Câmara Legislativa aprova aporte e uso de imóveis públicos para socorrer BRB em crise
Em uma votação acirrada, a Câmara Legislativa do Distrito Federal aprovou, por 14 votos a 10, o projeto de lei que autoriza o Governo do Distrito Federal (GDF) a realizar um aporte no Banco de Brasília (BRB). A medida visa cobrir prejuízos decorrentes de operações com o Banco Master e garantir a continuidade das atividades do banco.
O projeto, enviado pelo governador Ibaneis Rocha, permite a capitalização do BRB e a contratação de empréstimos de até R$ 6,6 bilhões com o Fundo Garantidor de Créditos (FGC) ou outras instituições financeiras. A aprovação foi precedida por intensas articulações políticas e reuniões entre o presidente do BRB e deputados distritais.
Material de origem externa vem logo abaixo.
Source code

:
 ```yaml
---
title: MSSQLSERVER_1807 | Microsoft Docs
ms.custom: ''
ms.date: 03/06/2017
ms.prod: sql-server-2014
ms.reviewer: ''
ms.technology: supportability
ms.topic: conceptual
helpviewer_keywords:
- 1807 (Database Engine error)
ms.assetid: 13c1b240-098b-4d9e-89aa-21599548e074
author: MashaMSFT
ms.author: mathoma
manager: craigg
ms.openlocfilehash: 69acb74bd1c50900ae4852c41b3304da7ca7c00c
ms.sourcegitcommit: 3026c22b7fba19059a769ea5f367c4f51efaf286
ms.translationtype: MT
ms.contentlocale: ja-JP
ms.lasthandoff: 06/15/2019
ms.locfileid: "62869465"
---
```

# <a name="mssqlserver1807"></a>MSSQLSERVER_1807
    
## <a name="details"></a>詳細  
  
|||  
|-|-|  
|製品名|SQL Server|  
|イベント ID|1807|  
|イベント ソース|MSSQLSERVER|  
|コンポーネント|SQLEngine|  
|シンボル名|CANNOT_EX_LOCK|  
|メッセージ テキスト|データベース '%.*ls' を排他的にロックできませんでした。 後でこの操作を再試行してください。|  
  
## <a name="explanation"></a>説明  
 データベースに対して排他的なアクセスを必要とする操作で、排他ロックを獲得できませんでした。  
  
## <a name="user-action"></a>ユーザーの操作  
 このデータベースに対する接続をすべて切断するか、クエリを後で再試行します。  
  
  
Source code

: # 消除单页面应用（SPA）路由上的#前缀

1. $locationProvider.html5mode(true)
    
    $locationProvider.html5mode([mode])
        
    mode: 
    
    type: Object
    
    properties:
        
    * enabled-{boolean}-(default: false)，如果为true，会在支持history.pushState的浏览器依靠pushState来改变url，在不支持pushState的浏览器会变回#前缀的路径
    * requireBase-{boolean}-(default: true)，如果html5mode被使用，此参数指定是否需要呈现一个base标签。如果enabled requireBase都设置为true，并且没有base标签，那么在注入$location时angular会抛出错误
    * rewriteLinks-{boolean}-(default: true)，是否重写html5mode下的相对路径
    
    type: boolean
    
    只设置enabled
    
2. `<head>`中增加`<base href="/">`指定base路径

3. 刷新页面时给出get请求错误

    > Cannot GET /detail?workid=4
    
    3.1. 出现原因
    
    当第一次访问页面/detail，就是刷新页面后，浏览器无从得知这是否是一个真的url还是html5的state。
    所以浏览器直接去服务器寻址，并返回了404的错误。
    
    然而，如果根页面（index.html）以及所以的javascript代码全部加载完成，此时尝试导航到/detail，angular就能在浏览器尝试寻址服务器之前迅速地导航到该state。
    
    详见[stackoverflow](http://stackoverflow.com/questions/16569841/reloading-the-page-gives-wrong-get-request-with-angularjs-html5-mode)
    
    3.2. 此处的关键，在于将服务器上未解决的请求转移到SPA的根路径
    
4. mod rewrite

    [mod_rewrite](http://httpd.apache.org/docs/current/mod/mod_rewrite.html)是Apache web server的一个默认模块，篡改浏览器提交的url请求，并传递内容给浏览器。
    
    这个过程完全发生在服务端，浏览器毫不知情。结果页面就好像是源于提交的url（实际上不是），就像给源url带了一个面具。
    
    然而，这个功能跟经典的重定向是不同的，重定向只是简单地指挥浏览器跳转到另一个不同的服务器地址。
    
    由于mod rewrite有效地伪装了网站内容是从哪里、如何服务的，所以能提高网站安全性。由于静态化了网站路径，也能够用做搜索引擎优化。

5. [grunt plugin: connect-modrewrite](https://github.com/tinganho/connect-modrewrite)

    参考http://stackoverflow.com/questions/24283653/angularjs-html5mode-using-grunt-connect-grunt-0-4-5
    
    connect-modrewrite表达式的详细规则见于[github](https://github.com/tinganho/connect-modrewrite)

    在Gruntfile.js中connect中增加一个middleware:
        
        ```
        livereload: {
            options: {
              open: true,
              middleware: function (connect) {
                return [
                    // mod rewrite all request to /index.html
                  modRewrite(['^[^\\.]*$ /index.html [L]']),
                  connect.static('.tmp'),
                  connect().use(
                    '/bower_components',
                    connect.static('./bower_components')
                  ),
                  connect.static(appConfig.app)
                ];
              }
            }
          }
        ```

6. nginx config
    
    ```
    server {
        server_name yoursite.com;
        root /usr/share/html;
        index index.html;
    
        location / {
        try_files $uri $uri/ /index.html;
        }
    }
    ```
A urgência da medida foi destacada pelo presidente do BRB, Nelson Antônio de Souza, que alertou para o risco de o banco “deixar de existir” caso o projeto não fosse aprovado. A proposta, no entanto, gerou divisão na Casa, com a oposição criticando a falta de detalhes sobre a avaliação dos imóveis públicos que podem ser usados como garantia. Conforme informação divulgada pela CLDF, o texto foi aprovado nesta terça-feira (3).
Imóveis públicos como garantia e aporte bilionário para o BRB
O projeto aprovado autoriza o GDF a oferecer nove imóveis públicos para venda, transferência ao BRB ou estruturação em fundo imobiliário. Esses bens também podem servir como garantia nas operações de crédito, protegendo o banco contra eventuais inadimplências. O aporte total autorizado pode chegar a R$ 6,6 bilhões, o que representa um apoio financeiro significativo para a instituição.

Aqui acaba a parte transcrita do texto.